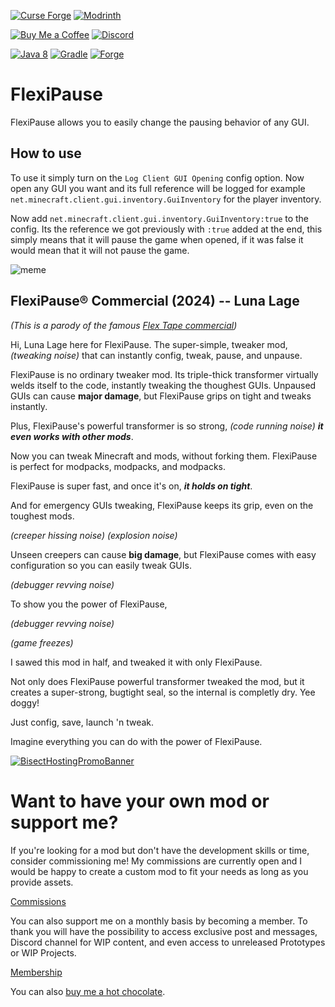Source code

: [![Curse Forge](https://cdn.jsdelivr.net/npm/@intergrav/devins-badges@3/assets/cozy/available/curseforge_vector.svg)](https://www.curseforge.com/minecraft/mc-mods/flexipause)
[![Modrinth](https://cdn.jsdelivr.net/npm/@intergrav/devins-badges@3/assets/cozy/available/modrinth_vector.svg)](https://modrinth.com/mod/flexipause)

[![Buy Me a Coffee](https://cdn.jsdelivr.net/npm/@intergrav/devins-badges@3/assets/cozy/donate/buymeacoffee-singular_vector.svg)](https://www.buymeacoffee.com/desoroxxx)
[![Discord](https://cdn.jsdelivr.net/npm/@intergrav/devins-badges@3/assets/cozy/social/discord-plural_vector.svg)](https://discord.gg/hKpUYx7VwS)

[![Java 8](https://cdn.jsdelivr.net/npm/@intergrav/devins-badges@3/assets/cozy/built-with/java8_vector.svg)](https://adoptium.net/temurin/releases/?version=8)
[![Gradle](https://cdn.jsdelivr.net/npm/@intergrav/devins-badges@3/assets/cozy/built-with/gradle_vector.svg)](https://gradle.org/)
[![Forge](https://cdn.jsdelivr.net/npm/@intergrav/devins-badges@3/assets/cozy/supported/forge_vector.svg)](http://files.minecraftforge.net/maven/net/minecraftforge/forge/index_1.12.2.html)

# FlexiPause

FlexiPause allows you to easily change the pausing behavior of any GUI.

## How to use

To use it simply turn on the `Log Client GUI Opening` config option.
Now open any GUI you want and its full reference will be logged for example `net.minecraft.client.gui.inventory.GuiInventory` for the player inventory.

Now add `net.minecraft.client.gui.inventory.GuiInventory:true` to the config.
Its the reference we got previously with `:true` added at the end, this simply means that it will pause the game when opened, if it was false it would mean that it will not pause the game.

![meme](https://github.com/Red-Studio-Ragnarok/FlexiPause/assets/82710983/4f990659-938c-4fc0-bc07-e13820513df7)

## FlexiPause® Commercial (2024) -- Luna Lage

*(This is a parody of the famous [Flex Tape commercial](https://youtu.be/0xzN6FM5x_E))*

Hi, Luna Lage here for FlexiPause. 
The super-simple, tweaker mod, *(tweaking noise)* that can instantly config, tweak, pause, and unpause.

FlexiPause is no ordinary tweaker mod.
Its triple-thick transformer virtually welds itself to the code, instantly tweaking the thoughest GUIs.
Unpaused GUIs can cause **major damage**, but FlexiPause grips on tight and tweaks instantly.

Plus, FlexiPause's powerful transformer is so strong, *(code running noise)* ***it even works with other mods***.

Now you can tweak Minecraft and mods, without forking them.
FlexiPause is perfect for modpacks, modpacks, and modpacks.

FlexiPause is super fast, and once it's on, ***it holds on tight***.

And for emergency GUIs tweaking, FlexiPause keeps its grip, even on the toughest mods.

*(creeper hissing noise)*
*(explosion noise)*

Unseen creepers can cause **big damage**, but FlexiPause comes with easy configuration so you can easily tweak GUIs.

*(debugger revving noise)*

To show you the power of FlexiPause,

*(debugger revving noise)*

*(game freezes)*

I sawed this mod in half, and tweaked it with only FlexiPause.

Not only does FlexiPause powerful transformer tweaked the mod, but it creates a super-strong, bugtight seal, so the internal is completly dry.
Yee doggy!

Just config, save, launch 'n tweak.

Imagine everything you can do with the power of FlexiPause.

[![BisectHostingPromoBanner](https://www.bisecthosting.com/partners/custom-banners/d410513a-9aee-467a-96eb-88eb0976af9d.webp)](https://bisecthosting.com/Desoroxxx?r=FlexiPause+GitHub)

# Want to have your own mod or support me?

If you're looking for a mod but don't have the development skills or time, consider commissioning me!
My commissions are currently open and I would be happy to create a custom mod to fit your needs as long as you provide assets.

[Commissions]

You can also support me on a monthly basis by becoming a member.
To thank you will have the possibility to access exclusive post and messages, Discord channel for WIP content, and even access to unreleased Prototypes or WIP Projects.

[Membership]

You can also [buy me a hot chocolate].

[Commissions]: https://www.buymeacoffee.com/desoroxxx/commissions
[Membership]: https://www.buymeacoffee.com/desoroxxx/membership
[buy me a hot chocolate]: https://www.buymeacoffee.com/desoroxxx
* * *
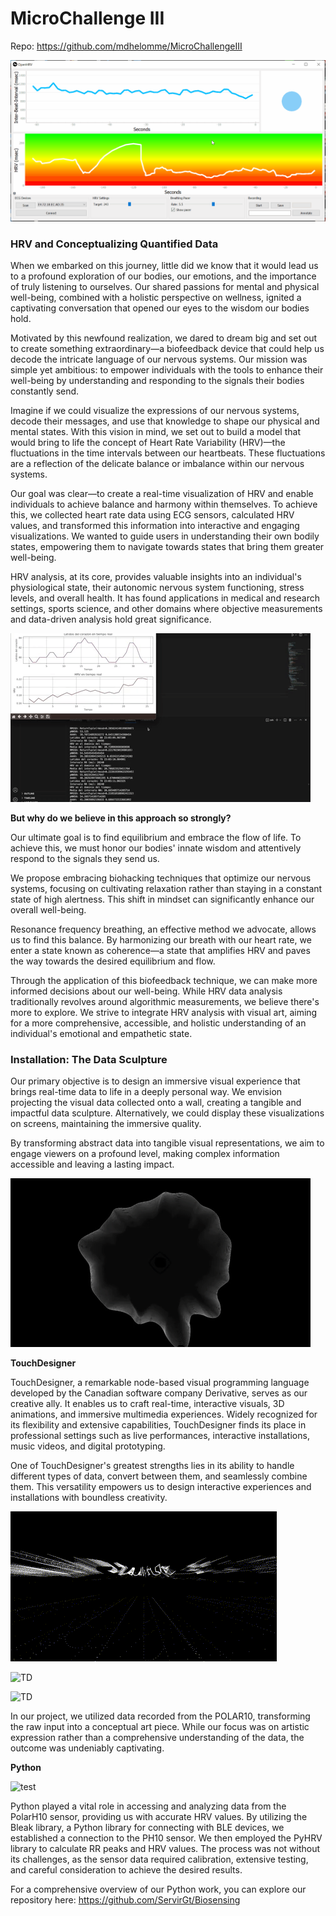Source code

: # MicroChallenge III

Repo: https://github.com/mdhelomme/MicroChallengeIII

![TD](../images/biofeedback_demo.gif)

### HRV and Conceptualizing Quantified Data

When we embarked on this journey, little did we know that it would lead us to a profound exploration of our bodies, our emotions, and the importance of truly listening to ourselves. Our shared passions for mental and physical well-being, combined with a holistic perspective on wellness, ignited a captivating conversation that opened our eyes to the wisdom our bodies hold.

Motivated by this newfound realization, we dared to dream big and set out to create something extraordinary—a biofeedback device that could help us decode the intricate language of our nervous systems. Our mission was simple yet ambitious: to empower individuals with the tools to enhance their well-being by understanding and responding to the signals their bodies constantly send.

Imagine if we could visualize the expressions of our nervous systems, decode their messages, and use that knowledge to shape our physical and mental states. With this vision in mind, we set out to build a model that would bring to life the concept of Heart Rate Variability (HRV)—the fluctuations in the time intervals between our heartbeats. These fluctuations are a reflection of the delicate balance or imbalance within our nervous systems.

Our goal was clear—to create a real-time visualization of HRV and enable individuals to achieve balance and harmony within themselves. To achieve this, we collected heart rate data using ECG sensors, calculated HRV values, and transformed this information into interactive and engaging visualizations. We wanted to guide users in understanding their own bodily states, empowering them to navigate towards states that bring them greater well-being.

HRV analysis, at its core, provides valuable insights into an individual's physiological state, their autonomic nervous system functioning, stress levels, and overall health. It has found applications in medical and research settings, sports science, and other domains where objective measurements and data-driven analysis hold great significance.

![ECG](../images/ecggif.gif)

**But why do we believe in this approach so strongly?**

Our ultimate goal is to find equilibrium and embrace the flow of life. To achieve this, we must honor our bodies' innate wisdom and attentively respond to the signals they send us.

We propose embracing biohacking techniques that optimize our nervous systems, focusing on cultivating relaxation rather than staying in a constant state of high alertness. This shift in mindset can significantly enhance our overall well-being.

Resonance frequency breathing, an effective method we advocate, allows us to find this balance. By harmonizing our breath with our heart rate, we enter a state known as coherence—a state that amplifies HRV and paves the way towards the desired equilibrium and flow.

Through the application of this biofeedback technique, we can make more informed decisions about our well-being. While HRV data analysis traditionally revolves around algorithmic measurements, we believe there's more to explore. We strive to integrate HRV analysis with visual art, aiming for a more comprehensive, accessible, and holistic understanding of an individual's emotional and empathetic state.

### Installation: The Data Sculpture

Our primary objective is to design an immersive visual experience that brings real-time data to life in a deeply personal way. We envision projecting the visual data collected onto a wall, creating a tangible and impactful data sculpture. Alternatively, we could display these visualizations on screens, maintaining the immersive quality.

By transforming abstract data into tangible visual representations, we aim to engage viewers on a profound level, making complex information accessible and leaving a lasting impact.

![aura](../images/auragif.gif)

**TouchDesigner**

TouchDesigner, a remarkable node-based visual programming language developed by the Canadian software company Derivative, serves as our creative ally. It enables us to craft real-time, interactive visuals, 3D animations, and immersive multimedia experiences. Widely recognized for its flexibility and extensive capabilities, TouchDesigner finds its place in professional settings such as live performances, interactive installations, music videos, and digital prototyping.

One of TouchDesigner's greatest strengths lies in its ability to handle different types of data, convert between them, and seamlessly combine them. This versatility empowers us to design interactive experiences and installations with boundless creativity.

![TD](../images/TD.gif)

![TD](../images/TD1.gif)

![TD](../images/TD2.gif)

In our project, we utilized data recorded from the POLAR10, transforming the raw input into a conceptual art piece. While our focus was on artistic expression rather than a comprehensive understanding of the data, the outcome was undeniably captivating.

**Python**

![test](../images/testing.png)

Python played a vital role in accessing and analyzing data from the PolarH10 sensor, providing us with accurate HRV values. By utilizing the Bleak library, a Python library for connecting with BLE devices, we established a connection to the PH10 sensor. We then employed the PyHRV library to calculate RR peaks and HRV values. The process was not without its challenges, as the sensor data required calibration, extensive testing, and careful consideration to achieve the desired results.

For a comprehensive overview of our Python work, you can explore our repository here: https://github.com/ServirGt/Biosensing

DESCRIPTION OF THE TASK: From the records above, print exactly the lines that run from the line with "Now you can" to the line with "And for emergency", inclusive.

ANSWER SECTION:
Now you can tweak Minecraft and mods, without forking them.
FlexiPause is perfect for modpacks, modpacks, and modpacks.

FlexiPause is super fast, and once it's on, ***it holds on tight***.

And for emergency GUIs tweaking, FlexiPause keeps its grip, even on the toughest mods.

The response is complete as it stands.